La Convention de Genève relative au statut des réfugiés a permis de protéger 50 millions de personnes dans le monde depuis 1951. à l’occasion de son 50e anniversaire, à l’Assemblée nationale, 577 réfugiés ont proclamé par l’Appel de Paris que cette Convention « demeure l’instrument fondamental de la protection internationale des réfugiés ».
Aujourd’hui, ce texte est largement remis en cause. Au sein de l’Union européenne, quinze des Etats les plus riches du monde travaillent à rapprocher leurs politiques en application du Traité d’Amsterdam. Tout en réaffirmant leur attachement à cette Convention, ils mettent en place des mesures qui affaiblissent le système international de protection. En octobre 1999 à Tampere en Finlande, les chefs d’État et de gouvernement des pays de l’Union ont pris un engagement solennel sur le « respect absolu du droit de demander l’asile » ; les premiers textes adoptés ensuite visaient pourtant à renforcer le contrôle des flux migratoires avec pour conséquence d’entraver pour certains réfugiés l’accès aux procédures d’asile (sanctions aux transporteurs, réseau d’officiers de liaison). De même, les notions de protection « temporaire » en cas d’afflux massifs ou « subsidiaire » tendent à normaliser un statut au rabais.

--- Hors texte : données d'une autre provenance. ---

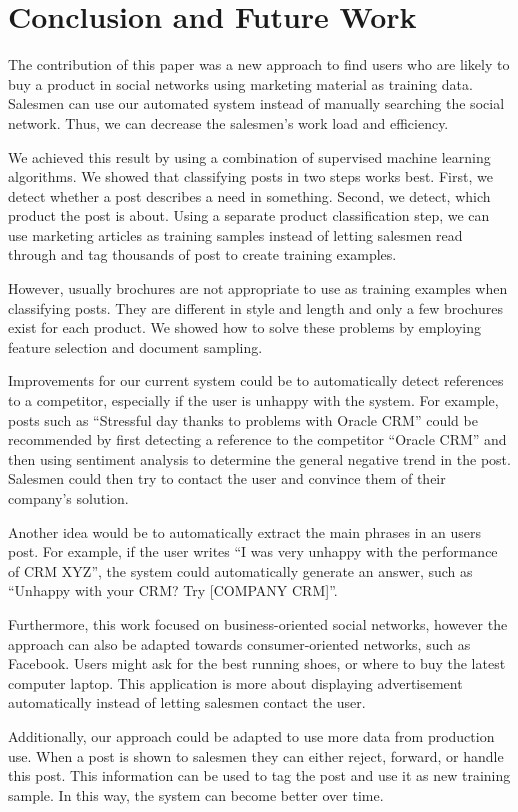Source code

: \section{Conclusion and Future Work}
\label{sec:conclusion}

The contribution of this paper was a new approach to find users who are likely to buy a product in social networks using marketing material as training data.
Salesmen can use our automated system instead of manually searching the social network.
Thus, we can decrease the salesmen's work load and efficiency.

We achieved this result by using a combination of supervised machine learning algorithms.
We showed that classifying posts in two steps works best.
First, we detect whether a post describes a need in something.
Second, we detect, which product the post is about.
Using a separate product classification step, we can use marketing articles as training samples instead of letting salesmen read through and tag thousands of post to create training examples.

However, usually brochures are not appropriate to use as training examples when classifying posts.
They are different in style and length and only a few brochures exist for each product.
We showed how to solve these problems by employing feature selection and document sampling.

Improvements for our current system could be to automatically detect references to a competitor, especially if the user is unhappy with the system.
For example, posts such as ``Stressful day thanks to problems with Oracle CRM'' could be recommended by first detecting a reference to the competitor ``Oracle CRM'' and then using sentiment analysis to determine the general negative trend in the post.
Salesmen could then try to contact the user and convince them of their company's solution.

Another idea would be to automatically extract the main phrases in an users post.
For example, if the user writes ``I was very unhappy with the performance of CRM XYZ'', the system could automatically generate an answer, such as ``Unhappy with your CRM? Try [COMPANY CRM]''.

Furthermore, this work focused on business-oriented social networks, however the approach can also be adapted towards consumer-oriented networks, such as Facebook.
Users might ask for the best running shoes, or where to buy the latest computer laptop.
This application is more about displaying advertisement automatically instead of letting salesmen contact the user.

Additionally, our approach could be adapted to use more data from production use.
When a post is shown to salesmen they can either reject, forward, or handle this post.
This information can be used to tag the post and use it as new training sample.
In this way, the system can become better over time.
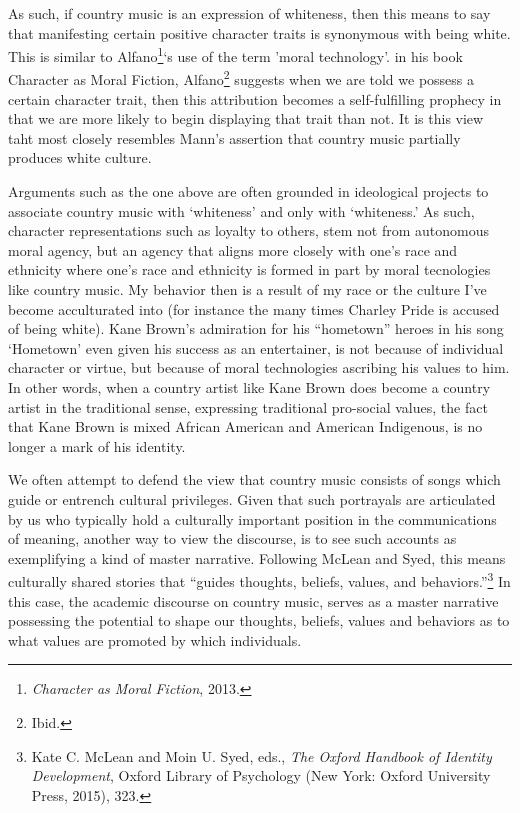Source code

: \documentclass[
  12pt,
]{book}
\theoremstyle{definition}
\theoremstyle{definition}
\theoremstyle{definition}
\theoremstyle{definition}
\theoremstyle{remark}
\begin{document}
As such, if country music is an expression of whiteness, then this means to say that manifesting certain positive character traits is synonymous with being white. This is similar to Alfano\footnote{\emph{Character as Moral Fiction}, 2013.}`s use of the term 'moral technology'. in his book Character as Moral Fiction, Alfano\footnote{Ibid.} suggests when we are told we possess a certain character trait, then this attribution becomes a self-fulfilling prophecy in that we are more likely to begin displaying that trait than not. It is this view taht most closely resembles Mann's assertion that country music partially produces white culture.

Arguments such as the one above are often grounded in ideological projects to associate country music with `whiteness' and only with `whiteness.' As such, character representations such as loyalty to others, stem not from autonomous moral agency, but an agency that aligns more closely with one's race and ethnicity where one's race and ethnicity is formed in part by moral tecnologies like country music. My behavior then is a result of my race or the culture I've become acculturated into (for instance the many times Charley Pride is accused of being white). Kane Brown's admiration for his ``hometown'' heroes in his song `Hometown' even given his success as an entertainer, is not because of individual character or virtue, but because of moral technologies ascribing his values to him. In other words, when a country artist like Kane Brown does become a country artist in the traditional sense, expressing traditional pro-social values, the fact that Kane Brown is mixed African American and American Indigenous, is no longer a mark of his identity.

We often attempt to defend the view that country music consists of songs which guide or entrench cultural privileges. Given that such portrayals are articulated by us who typically hold a culturally important position in the communications of meaning, another way to view the discourse, is to see such accounts as exemplifying a kind of master narrative. Following McLean and Syed, this means culturally shared stories that ``guides thoughts, beliefs, values, and behaviors.''\footnote{Kate C. McLean and Moin U. Syed, eds., \emph{The {Oxford} Handbook of Identity Development}, Oxford Library of Psychology (New York: Oxford University Press, 2015), 323.} In this case, the academic discourse on country music, serves as a master narrative possessing the potential to shape our thoughts, beliefs, values and behaviors as to what values are promoted by which individuals.
\end{document}
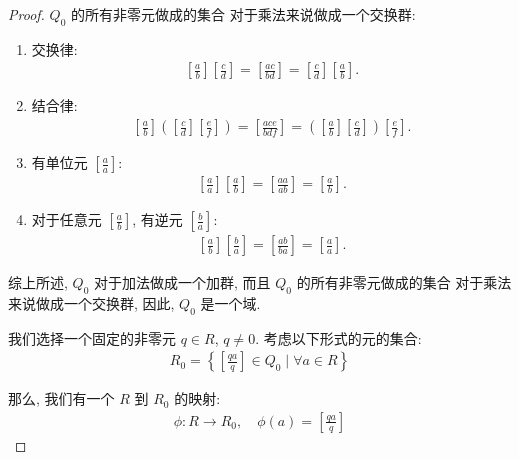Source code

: \documentclass[utf8]{ctexbook}
\begin{document}
\begin{proof}
$Q_0$ 的所有非零元做成的集合 对于乘法来说做成一个交换群:
\begin{enumerate}
\item{交换律:
\begin{align*}
\left[ \frac{a}{b} \right] \left[ \frac{c}{d} \right] = \left[ \frac{ac }{bd} \right] = \left[ \frac{c}{d} \right] \left[ \frac{a}{b} \right] .
\end{align*}
}
\item{结合律:
\begin{align*}
\left[ \frac{a}{b} \right]  \left(\left[ \frac{c}{d} \right]  \left[ \frac{e}{f} \right]  \right) = \left[ \frac{ac e}{b d f} \right]  = \left( \left[ \frac{a}{b} \right]  \left[ \frac{c}{d} \right] \right) \left[ \frac{e}{f} \right] .
\end{align*}
}
\item{有单位元 $ \left[ \frac{a}{a} \right] $:
\begin{align*}
\left[ \frac{a}{a} \right] \left[ \frac{a}{b} \right] = \left[ \frac{aa }{ab} \right] = \left[ \frac{a}{b} \right] .
\end{align*}
}
\item{对于任意元 $\left[ \frac{a}{b} \right] $, 有逆元 $\left[ \frac{b}{a} \right] $:
\begin{align*}
\left[ \frac{a}{b} \right] \left[ \frac{b}{a} \right] = \left[ \frac{ab}{ba} \right] = \left[ \frac{a}{a} \right] .
\end{align*}
}
\end{enumerate}

综上所述, $Q_0$ 对于加法做成一个加群, 而且 $Q_0$ 的所有非零元做成的集合 对于乘法来说做成一个交换群, 因此, $Q_0$ 是一个域.

我们选择一个固定的非零元 $ q \in R$, $q \neq 0$. 考虑以下形式的元的集合:
\begin{align*}
R_0 = \left\{ \left[ \frac{q a}{q} \right] \in Q_0 \mid \forall a \in R  \right\} 
\end{align*} 

那么, 我们有一个 $R$ 到 $R_0$ 的映射:
\begin{align*}
\phi: R \longrightarrow R_0, \quad \phi(a) = \left[ \frac{q a}{q} \right]
\end{align*}


\end{proof}
\end{document}
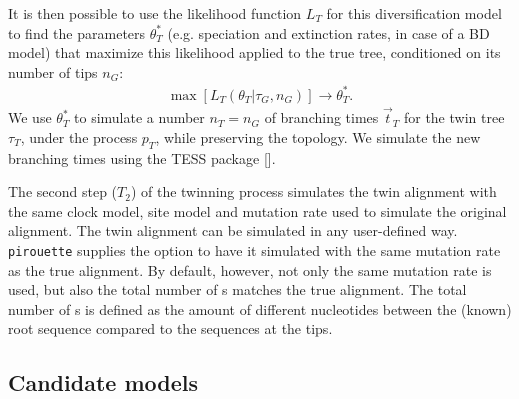 

It is then possible to use the likelihood function 
$L_{\mathit{T}}$ for this diversification model to find 
the parameters $\theta^{*}_{\mathit{T}}$ 
(e.g. speciation and extinction rates, in case of a BD model) 
that maximize this likelihood applied 
to the true tree, conditioned on its number of tips $n_{\mathit{G}}$:
\begin{align}
    \max[L_{\mathit{T}}(\theta_{\mathit{T}}|\tau_{\mathit{G}}, n_{\mathit{G}})] 
\rightarrow \theta^{*}_{\mathit{T}}.
\end{align}
We use $\theta^{*}_{\mathit{T}}$ to simulate a number 
$n_{\mathit{T}} = n_{\mathit{G}}$ 
of branching times $\Vec{t}_{\mathit{T}}$ for the twin tree 
$\tau_{\mathit{T}}$, under the process $p_{T}$, 
while preserving the topology. 
We simulate the new branching times using the TESS 
package [\cite{TESS, hohna2016tess}].

The second step ($T_2$) of the twinning process simulates the twin alignment 
with the same clock model, site model and mutation rate 
used to simulate the original alignment. 
The twin alignment can be simulated in any user-defined way.
\verb;pirouette; supplies the option to have it simulated with
the same mutation rate as the true alignment. By default, however,
not only the same mutation rate is used, but also the total number of s
matches the true alignment. The total number of s is defined
as the amount of different nucleotides between the (known) root sequence
compared to the sequences at the tips.

\subsection{Candidate models}\label{subsec:candidates}

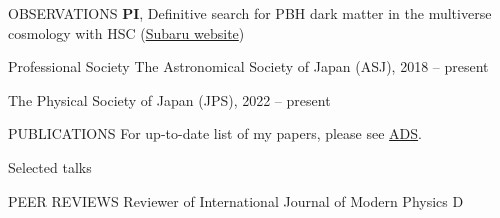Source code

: \documentclass{sty/resume} %
\begin{document}
\begin{rSection}{OBSERVATIONS}
    \textbf{PI}, Definitive search for PBH dark matter in the multiverse cosmology with HSC (\href{https://subarutelescope.org/Observing/Schedule/S20B_abstract/S20B0032abst.html}{Subaru website})
\end{rSection}

\begin{rSection}{Professional Society}
    The Astronomical Society of Japan (ASJ), 2018 -- present

    The Physical Society of Japan (JPS), 2022 -- present
\end{rSection}

\clearpage
\begin{rSection}{PUBLICATIONS}
    For up-to-date list of my papers, please see \href{https://ui.adsabs.harvard.edu/search/filter_author_facet_hier_fq_author=AND&filter_author_facet_hier_fq_author=author_facet_hier%3A%221%2FSugiyama%2C%20S%2FSugiyama%2C%20Sunao%22&fq=%7B!type%3Daqp%20v%3D%24fq_author%7D&fq_author=(author_facet_hier%3A%221%2FSugiyama%2C%20S%2FSugiyama%2C%20Sunao%22)&q=pubdate%3A%5B2001-01%20TO%209999-12%5D%20author%3A(%22Sugiyama%2CSunao%22)&sort=date%20desc%2C%20bibcode%20desc&p_=0}{ADS}.
    \vspace{-19em}
    
    
\end{rSection}

\begin{rSection}{Selected talks}
    
\end{rSection}

\begin{rSection}{PEER REVIEWS}
    Reviewer of International Journal of Modern Physics D
\end{rSection}
\end{document}
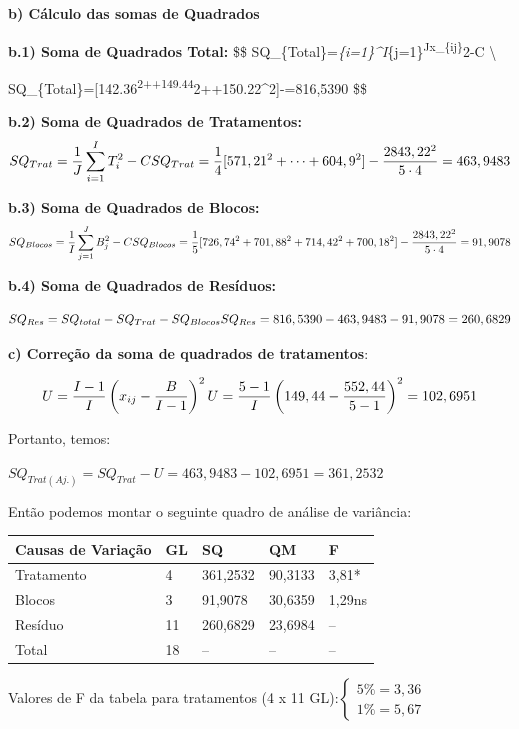 \documentclass[
]{book}
\begin{document}
\textbf{b) Cálculo das somas de Quadrados}

\textbf{b.1) Soma de Quadrados Total:}
\$\$
SQ\_\{Total\}=\sum\emph{\{i=1\}\^{}I\sum}\{j=1\}\textsuperscript{Jx\_\{ij\}}2-C \textbackslash{}

SQ\_\{Total\}={[}142.36\textsuperscript{2+\cdots+149.44}2+\cdots+150.22\^{}2{]}-=816,5390
\$\$

\textbf{b.2) Soma de Quadrados de Tratamentos:}
\[
SQ_{Trat}=\frac{1}{J}\sum_{i=1}^IT_{i}^2-C \\
SQ_{Trat}=\frac{1}{4}[571,21^2+\cdots+604,9^2]-\frac{2843,22^2}{5\cdot4}=463,9483
\]

\textbf{b.3) Soma de Quadrados de Blocos:}
\[
SQ_{Blocos}=\frac{1}{I}\sum_{j=1}^JB_{j}^2-C \\
SQ_{Blocos}=\frac{1}{5}[726,74^2+701,88^2+714,42^2+700,18^2]-\frac{2843,22^2}{5\cdot4}=91,9078
\]

\textbf{b.4) Soma de Quadrados de Resíduos:}

\[
SQ_{Res}=SQ_{total}-SQ_{Trat}-SQ_{Blocos} \\
SQ_{Res}=816,5390-463,9483-91,9078=260,6829
\]

\textbf{c) Correção da soma de quadrados de tratamentos}:

\[
U=\frac{I-1}{I}\left(x_{ij}-\frac{B}{I-1}\right)^2 \\
U=\frac{5-1}{I}\left(149,44-\frac{552,44}{5-1}\right)^2=102,6951
\]

Portanto, temos:

\(SQ_{Trat(Aj.)}=SQ_{Trat}-U=463,9483-102,6951=361,2532\)

Então podemos montar o seguinte quadro de análise de variância:

\begin{table}[H]
\centering
\begin{tabular}{l|l|l|l|l}
\hline
Causas de Variação & GL & SQ & QM & F\\
\hline
Tratamento & 4 & 361,2532 & 90,3133 & 3,81*\\
\hline
Blocos & 3 & 91,9078 & 30,6359 & 1,29ns\\
\hline
Resíduo & 11 & 260,6829 & 23,6984 & --\\
\hline
Total & 18 & -- & -- & --\\
\hline
\end{tabular}
\end{table}

Valores de F da tabela para tratamentos (4 x 11 GL):\(\begin{cases} 5\%=3,36 \\ 1\%=5,67 \end{cases}\)
\end{document}

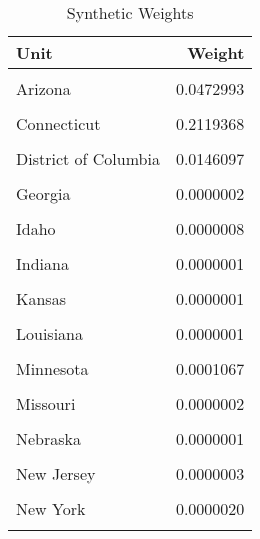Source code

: \begin{table}[H]

\caption{\label{tab:unit_weight_table_washington}Synthetic Weights}
\centering
\begin{tabular}[t]{lr}
\toprule
Unit & Weight\\
\midrule
\cellcolor{gray!6}{Alabama} & \cellcolor{gray!6}{0.0000050}\\
Arizona & 0.0472993\\
\cellcolor{gray!6}{Arkansas} & \cellcolor{gray!6}{0.0000002}\\
Connecticut & 0.2119368\\
\cellcolor{gray!6}{Delaware} & \cellcolor{gray!6}{0.0000005}\\
\addlinespace
District of Columbia & 0.0146097\\
\cellcolor{gray!6}{Florida} & \cellcolor{gray!6}{0.2821796}\\
Georgia & 0.0000002\\
\cellcolor{gray!6}{Hawaii} & \cellcolor{gray!6}{0.0477572}\\
Idaho & 0.0000008\\
\addlinespace
\cellcolor{gray!6}{Illinois} & \cellcolor{gray!6}{0.0000009}\\
Indiana & 0.0000001\\
\cellcolor{gray!6}{Iowa} & \cellcolor{gray!6}{0.0000001}\\
Kansas & 0.0000001\\
\cellcolor{gray!6}{Kentucky} & \cellcolor{gray!6}{0.0000008}\\
\addlinespace
Louisiana & 0.0000001\\
\cellcolor{gray!6}{Maryland} & \cellcolor{gray!6}{0.0000002}\\
Minnesota & 0.0001067\\
\cellcolor{gray!6}{Mississippi} & \cellcolor{gray!6}{0.0000004}\\
Missouri & 0.0000002\\
\addlinespace
\cellcolor{gray!6}{Montana} & \cellcolor{gray!6}{0.1148561}\\
Nebraska & 0.0000001\\
\cellcolor{gray!6}{New Hampshire} & \cellcolor{gray!6}{0.0001440}\\
New Jersey & 0.0000003\\
\cellcolor{gray!6}{New Mexico} & \cellcolor{gray!6}{0.0000001}\\
\addlinespace
New York & 0.0000020\\
\cellcolor{gray!6}{North Carolina} & \cellcolor{gray!6}{0.0000012}\\

\end{tabular}
\end{table}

Une nécessaire amélioration de l’asile en France ne peut se faire en marge des travaux menés au sein de l’Union européenne. Un chantier important est lancé sur les procédures d’asile, sur les conditions d’accueil des demandeurs, mais aussi sur une interprétation commune de la définition du réfugié. Les travaux des Quinze doivent se dérouler dans la transparence ; ils ne doivent pas déboucher sur l’abaissement des garanties prévues par les propositions de la Commission européenne.
Les questions d’asile et d’immigration étant très entremêlées, il est aussi nécessaire de redéfinir clairement une politique d’immigration, lisible et ouverte.
Les associations de la Coordination pour le droit d’asile réaffirment leur attachement au droit d’asile comme droit fondamental, et à la Convention de Genève comme socle du droit pour le statut des réfugiés.
Les associations de la Coordination pour le droit d’asile font 10 recommandations en matière de traitement des demandeurs d’asile, avec une demande d’attention particulière pour les personnes vulnérables (mineurs, femmes, personnes âgées, handicapées…) en France tant métropolitaine qu’outre-mer et quel que soit le type d’asile demandé :
1- La protection doit être la priorité de toute politique d’asile. Aucune mesure ne doit être un obstacle pour l’asile : l’admission sur le territoire doit être la règle pour les demandeurs d’asile et un recours suspensif institué en cas de refus. Les demandeurs d’asile ne doivent pas être pénalisés, en l’absence de documents de voyage, du fait des sanctions aux transporteurs, des accords de réadmission, etc. Le système du maintien en zone d’attente doit être respectueux des personnes et de leurs droits.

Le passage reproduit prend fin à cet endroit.